Chaque acteur se renvoie la responsabilité

 

Les auditions, sans surprise, donnent lieu au scénario habituel dans lequel chacun se renvoie la responsabilité. "Le contractant des travaux de façade, Harley, assure que l'isolation et le bardage ont été choisis par l'architecte Studio E et le propriétaire. Studio E dit qu'un autre consultant a choisi l'isolant et que Harley avait la responsabilité du design pour la façade. Exova, le cabinet d'ingénierie incendie, affirme dit qu'on ne lui avait communiqué aucun détails sur le système de façade, et Rydon, le contractant général, précise que Harley était chargé de designer la façade", résume le Guardian.

 

Plusieurs acteurs étaient conscients de la faiblesse de la façade

 

Des mails internes, diffusés dans le cadre de l'enquête, posent en tout cas de sérieuses questions en ce qu'ils semblent indiquer que plusieurs acteurs impliqués dans la rénovation savaient parfaitement, au détail technique près, que le bardage ne tiendrait pas le coup en cas d'incendie. "Harley façade [entreprise ayant géré les travaux de façade], Studio E [architecte], Exova [ingénierie incendie] et Rydon [contractant général] reconnaissent ouvertement dans ces mails que le bardage échouerait dans l'éventualité d'un feu qui se déploierait par l'extérieur. De façon tragique, c'est bien ce qu'il s'est produit", a commenté un avocat de Celotex (groupe Saint-Gobain), Craig Orr.

 

"Le revêtement en métal brûle et tombe toujours", a ainsi écrit l'un des architectes à un ingénieur en sécurité incendie d'Exova, au printemps 2015, soit deux ans avant le drame. Un employé du façadier Harley a aussi indiqué à l'un de ses collègues : "Comme nous le savons tous, les panneaux en ACM [aluminium composite avec une âme en polyéthylène, NDLR] seront rapidement brûlés en cas d'incendie !" Plusieurs intervenants avaient ainsi identifié le maillon faible de la façade de Grenfell, à savoir ces panneaux qui n'offrent quasiment aucune protection face à un feu, à plus forte raison sur une tour de 24 étages.

 

Une "myriade d'erreurs"

 

Les raisons étaient notamment d'ordre financier : d'après les informations diffusées lors de l'enquête publique, le choix de ces panneaux ACM-PE ont permis une économie de plus de 500.000 euros.

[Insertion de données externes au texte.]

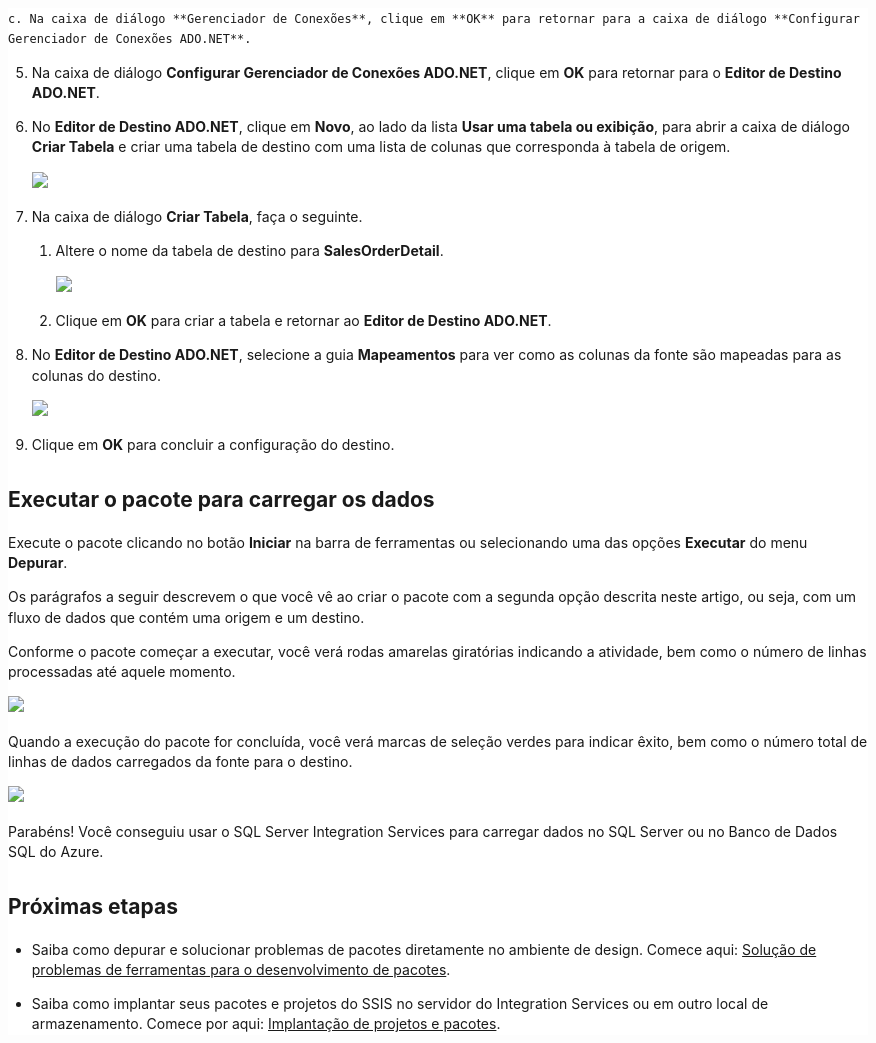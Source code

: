     c. Na caixa de diálogo **Gerenciador de Conexões**, clique em **OK** para retornar para a caixa de diálogo **Configurar Gerenciador de Conexões ADO.NET**.
5. Na caixa de diálogo **Configurar Gerenciador de Conexões ADO.NET**, clique em **OK** para retornar para o **Editor de Destino ADO.NET**.
6. No **Editor de Destino ADO.NET**, clique em **Novo**, ao lado da lista **Usar uma tabela ou exibição**, para abrir a caixa de diálogo **Criar Tabela** e criar uma tabela de destino com uma lista de colunas que corresponda à tabela de origem.
   
    ![][12a]
7. Na caixa de diálogo **Criar Tabela**, faça o seguinte.
   
   1. Altere o nome da tabela de destino para **SalesOrderDetail**.
      
       ![][12b]

   2. Clique em **OK** para criar a tabela e retornar ao **Editor de Destino ADO.NET**.
8. No **Editor de Destino ADO.NET**, selecione a guia **Mapeamentos** para ver como as colunas da fonte são mapeadas para as colunas do destino.
   
    ![][13]
9. Clique em **OK** para concluir a configuração do destino.

## <a name="run-the-package-to-load-the-data"></a>Executar o pacote para carregar os dados
Execute o pacote clicando no botão **Iniciar** na barra de ferramentas ou selecionando uma das opções **Executar** do menu **Depurar**.

Os parágrafos a seguir descrevem o que você vê ao criar o pacote com a segunda opção descrita neste artigo, ou seja, com um fluxo de dados que contém uma origem e um destino.

Conforme o pacote começar a executar, você verá rodas amarelas giratórias indicando a atividade, bem como o número de linhas processadas até aquele momento.

![][14]

Quando a execução do pacote for concluída, você verá marcas de seleção verdes para indicar êxito, bem como o número total de linhas de dados carregados da fonte para o destino.

![][15]

Parabéns! Você conseguiu usar o SQL Server Integration Services para carregar dados no SQL Server ou no Banco de Dados SQL do Azure.

## <a name="next-steps"></a>Próximas etapas

- Saiba como depurar e solucionar problemas de pacotes diretamente no ambiente de design. Comece aqui: [Solução de problemas de ferramentas para o desenvolvimento de pacotes][Troubleshooting Tools for Package Development].

- Saiba como implantar seus pacotes e projetos do SSIS no servidor do Integration Services ou em outro local de armazenamento. Comece por aqui: [Implantação de projetos e pacotes][Deployment of Projects and Packages].


[01]:  ./media/load-data-to-sql-database-with-ssis/ssis-designer-01.png
[02]:  ./media/load-data-to-sql-database-with-ssis/ssis-data-flow-task-02.png
[03]:  ./media/load-data-to-sql-database-with-ssis/ado-net-source-03.png
[04]:  ./media/load-data-to-sql-database-with-ssis/ado-net-connection-manager-04.png
[05]:  ./media/load-data-to-sql-database-with-ssis/ado-net-connection-05.png
[06]:  ./media/load-data-to-sql-database-with-ssis/test-connection-06.png
[07]:  ./media/load-data-to-sql-database-with-ssis/ado-net-source-07.png
[08]:  ./media/load-data-to-sql-database-with-ssis/preview-data-08.png
[09]:  ./media/load-data-to-sql-database-with-ssis/source-destination-09.png
[10]:  ./media/load-data-to-sql-database-with-ssis/connect-source-destination-10.png
[11]:  ./media/load-data-to-sql-database-with-ssis/ado-net-destination-11.png
[12a]: ./media/load-data-to-sql-database-with-ssis/destination-query-before-12a.png
[12b]: ./media/load-data-to-sql-database-with-ssis/destination-query-after-12b.png
[13]:  ./media/load-data-to-sql-database-with-ssis/column-mapping-13.png
[14]:  ./media/load-data-to-sql-database-with-ssis/package-running-14.png
[15]:  ./media/load-data-to-sql-database-with-ssis/package-success-15.png
[Download SQL Server Data Tools (SSDT)]: ../ssdt/download-sql-server-data-tools-ssdt.md
[Data Flow]: ./data-flow/data-flow.md
[Troubleshooting Tools for Package Development]: ./troubleshooting/troubleshooting-tools-for-package-development.md
[Deployment of Projects and Packages]: ./packages/deploy-integration-services-ssis-projects-and-packages.md
[Microsoft SQL Server 2017 Integration Services Feature Pack for Azure]: https://www.microsoft.com/download/details.aspx?id=54798
[SQL Server Evaluations]: https://www.microsoft.com/evalcenter/evaluate-sql-server-2017
[Visual Studio Community]: https://www.visualstudio.com/products/visual-studio-community-vs.aspx
[AdventureWorks 2014 Sample Databases]: https://github.com/Microsoft/sql-server-samples/releases/tag/adventureworks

L'industriel concerné, Arconic, estime que ce n'était pas à lui de savoir si ce type de produits était approprié sur le projet : c'était le rôle des concepteurs et des ingénieurs. Même argument du côté de Celotex, qui a fourni les panneaux d'isolation en polyisocyanurate. La société regrette "une myriade d'erreurs de la part des designers, contractants, consultants et inspecteurs de la construction". Les deux firmes, précise le Guardian, ne souhaitent pas se déculpabiliser totalement, mais davantage décrire "la réalité du partage des responsabilités dans le processus de construction".

 

Des obturateurs de lame d'air inutiles dans ce cas précis

 

Un autre échange de mail tend à prouver que certains concepteurs avaient repéré le principal défaut de la façade : il porte sur l'inutilité d'installer des obturateurs de lame d'air à partir du moment où le parement extérieur de la façade est facilement combustible : un employé de Harley Facade écrit ainsi à son supérieur : "Il n'y a aucun intérêt à utiliser des stoppeurs de flamme, car comme nous le savons tous, les panneaux ACM seront détruits plutôt rapidement en cas d'incendie !" Un ingénieur du bureau d'études incendie était du même avis, et écrivait à l'agence d'architecture Studio E : "Il est difficile d'imaginer comment un obturateur de ce type resterait en place dans le cas d'un feu qui se déploierait par l'extérieur", puisque le sinistre entamerait nécessairement les panneaux métalliques. Un obturateur de lame d'air ne fonctionne, par définition, que si la lame d'air existe, ce qui n'est bien sûr pas le cas lorsque l'une des parois se volatilise.

 

Si de nombreux acteurs étaient conscients du risque, reste à savoir comment le processus de décision a pu laisser passer de tels dysfonctionnement touchant à une question majeure de sécurité des personnes. C'est l'objet de la seconde phase de l'enquête qui devrait durer encore jusqu'à juin 2021.